石叫■           「忘れられない恩人」

「1942年5月29日、カリフォルニア州サンノゼ市の日系人たちは、もくもくと駅までの道を
たどりました。真珠湾攻撃以降、敵性外国人と決め付けられた12万人の日系人が全米十ヶ所の
強制収容所へと向かうためです。仕事と財産と夢とを奪われ、家を追われた彼らは、奇妙な
静けさのなか、両手に持てるだけの荷物と胸いっぱいの不安を抱えながら歩きました。
絶望と失意の中で駅についた時、彼らは一つのテントを見つけました。それは遠くへ旅立つ
彼らのために用意されたコーヒーとドーナツのブースで、クウェーカーのグループが用意した
ものでした。国全体が反日感情で突き進む時に、彼らの奉仕はとても小さなものでした。

しかしこの時の感動は60年たっても、“忘れられない恩人”として、日系人の心の中に
刻まれています」とあるこの記事は、2002年の『キリスト新聞』のクリスマス号に掲載された
塚本潤一宣教師のものだ。

当の奉仕をされた本人であるエスター・ローズ女史は次のようにつづる。

「日系人強制収容のために東洋人立ち入り禁止地帯となった町の公園から出発が予定された。
フレンズ派の人々はコーヒーを、さもなければせめてコーヒー沸かしを貸してくれる教会
グループを見つけようと努力したが、うまくいかなかったので、奉仕者は離れたパサデナで
朝の3時に起き、子供たちのためのバター・ロールや牛乳をもってその公演にゆき、午前6時に
バスが出発する六百名の日系人にそっと配った。その公演にはアメリカ在郷軍人会が小さな
ホールを持っており、そこに大きなコーヒー沸かしを備えていた。頼み込むと彼らは翌朝出発が
予定されていた別の日系人グループのために、喜んでそのポットを貸し出してくれた。

強制移住者が自分たちの持ち物をトラックに積むときに、その仕事にうってつけのクウェーカー
の人が手伝ってうまく詰め込めたので、何一積み残しをしないで済んだ。
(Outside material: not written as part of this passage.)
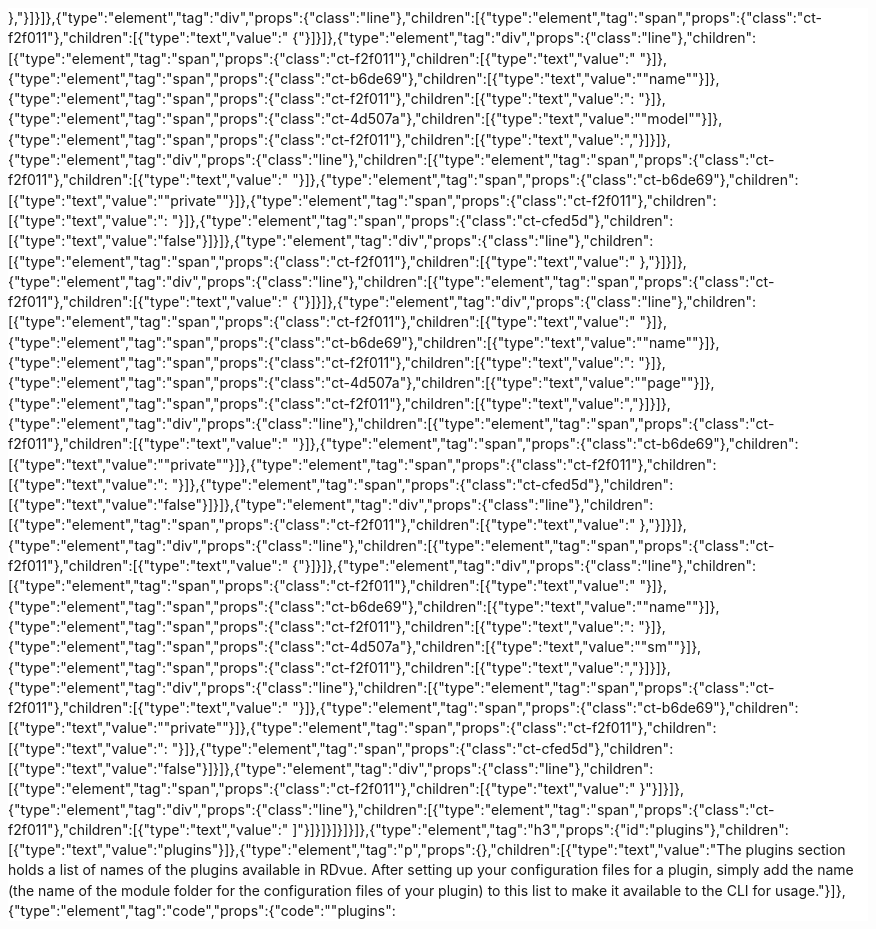 },"}]}]},{"type":"element","tag":"div","props":{"class":"line"},"children":[{"type":"element","tag":"span","props":{"class":"ct-f2f011"},"children":[{"type":"text","value":"      {"}]}]},{"type":"element","tag":"div","props":{"class":"line"},"children":[{"type":"element","tag":"span","props":{"class":"ct-f2f011"},"children":[{"type":"text","value":"        "}]},{"type":"element","tag":"span","props":{"class":"ct-b6de69"},"children":[{"type":"text","value":"\"name\""}]},{"type":"element","tag":"span","props":{"class":"ct-f2f011"},"children":[{"type":"text","value":": "}]},{"type":"element","tag":"span","props":{"class":"ct-4d507a"},"children":[{"type":"text","value":"\"model\""}]},{"type":"element","tag":"span","props":{"class":"ct-f2f011"},"children":[{"type":"text","value":","}]}]},{"type":"element","tag":"div","props":{"class":"line"},"children":[{"type":"element","tag":"span","props":{"class":"ct-f2f011"},"children":[{"type":"text","value":"        "}]},{"type":"element","tag":"span","props":{"class":"ct-b6de69"},"children":[{"type":"text","value":"\"private\""}]},{"type":"element","tag":"span","props":{"class":"ct-f2f011"},"children":[{"type":"text","value":": "}]},{"type":"element","tag":"span","props":{"class":"ct-cfed5d"},"children":[{"type":"text","value":"false"}]}]},{"type":"element","tag":"div","props":{"class":"line"},"children":[{"type":"element","tag":"span","props":{"class":"ct-f2f011"},"children":[{"type":"text","value":"      },"}]}]},{"type":"element","tag":"div","props":{"class":"line"},"children":[{"type":"element","tag":"span","props":{"class":"ct-f2f011"},"children":[{"type":"text","value":"      {"}]}]},{"type":"element","tag":"div","props":{"class":"line"},"children":[{"type":"element","tag":"span","props":{"class":"ct-f2f011"},"children":[{"type":"text","value":"        "}]},{"type":"element","tag":"span","props":{"class":"ct-b6de69"},"children":[{"type":"text","value":"\"name\""}]},{"type":"element","tag":"span","props":{"class":"ct-f2f011"},"children":[{"type":"text","value":": "}]},{"type":"element","tag":"span","props":{"class":"ct-4d507a"},"children":[{"type":"text","value":"\"page\""}]},{"type":"element","tag":"span","props":{"class":"ct-f2f011"},"children":[{"type":"text","value":","}]}]},{"type":"element","tag":"div","props":{"class":"line"},"children":[{"type":"element","tag":"span","props":{"class":"ct-f2f011"},"children":[{"type":"text","value":"        "}]},{"type":"element","tag":"span","props":{"class":"ct-b6de69"},"children":[{"type":"text","value":"\"private\""}]},{"type":"element","tag":"span","props":{"class":"ct-f2f011"},"children":[{"type":"text","value":": "}]},{"type":"element","tag":"span","props":{"class":"ct-cfed5d"},"children":[{"type":"text","value":"false"}]}]},{"type":"element","tag":"div","props":{"class":"line"},"children":[{"type":"element","tag":"span","props":{"class":"ct-f2f011"},"children":[{"type":"text","value":"      },"}]}]},{"type":"element","tag":"div","props":{"class":"line"},"children":[{"type":"element","tag":"span","props":{"class":"ct-f2f011"},"children":[{"type":"text","value":"      {"}]}]},{"type":"element","tag":"div","props":{"class":"line"},"children":[{"type":"element","tag":"span","props":{"class":"ct-f2f011"},"children":[{"type":"text","value":"        "}]},{"type":"element","tag":"span","props":{"class":"ct-b6de69"},"children":[{"type":"text","value":"\"name\""}]},{"type":"element","tag":"span","props":{"class":"ct-f2f011"},"children":[{"type":"text","value":": "}]},{"type":"element","tag":"span","props":{"class":"ct-4d507a"},"children":[{"type":"text","value":"\"sm\""}]},{"type":"element","tag":"span","props":{"class":"ct-f2f011"},"children":[{"type":"text","value":","}]}]},{"type":"element","tag":"div","props":{"class":"line"},"children":[{"type":"element","tag":"span","props":{"class":"ct-f2f011"},"children":[{"type":"text","value":"        "}]},{"type":"element","tag":"span","props":{"class":"ct-b6de69"},"children":[{"type":"text","value":"\"private\""}]},{"type":"element","tag":"span","props":{"class":"ct-f2f011"},"children":[{"type":"text","value":": "}]},{"type":"element","tag":"span","props":{"class":"ct-cfed5d"},"children":[{"type":"text","value":"false"}]}]},{"type":"element","tag":"div","props":{"class":"line"},"children":[{"type":"element","tag":"span","props":{"class":"ct-f2f011"},"children":[{"type":"text","value":"      }"}]}]},{"type":"element","tag":"div","props":{"class":"line"},"children":[{"type":"element","tag":"span","props":{"class":"ct-f2f011"},"children":[{"type":"text","value":"  ]"}]}]}]}]}]},{"type":"element","tag":"h3","props":{"id":"plugins"},"children":[{"type":"text","value":"plugins"}]},{"type":"element","tag":"p","props":{},"children":[{"type":"text","value":"The plugins section holds a list of names of the plugins available in RDvue. After setting up your configuration files for a plugin, simply add the name (the name of the module folder for the configuration files of your plugin) to this list to make it available to the CLI for usage."}]},{"type":"element","tag":"code","props":{"code":"\"plugins\":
軍の士官たちは奉仕
するためではなく、指図する役目を負ってその場に臨んでいたのだが、その中の若い士官たちも
善意から子供たちをバスに助け上げたりした。
隣近所の人々や先生方も加わって来て、強制収容の友人を見送った。他の少数民族グループの
人たちは涙を流していた。
一人のメキシコ人女性は泣きながら言った『つぎは私だ。つぎは私だ』」。

 何とも胸の詰まる話ではないか。

パウロはローマ書で、「喜ぶ者と共に喜び、泣く者と共に泣きなさい」(12:15)と宣言する。
クウェーカーの人々がして下さった愛ある勇気を忘れてはいけない。
彼らこそ日系人の恩人なのだから。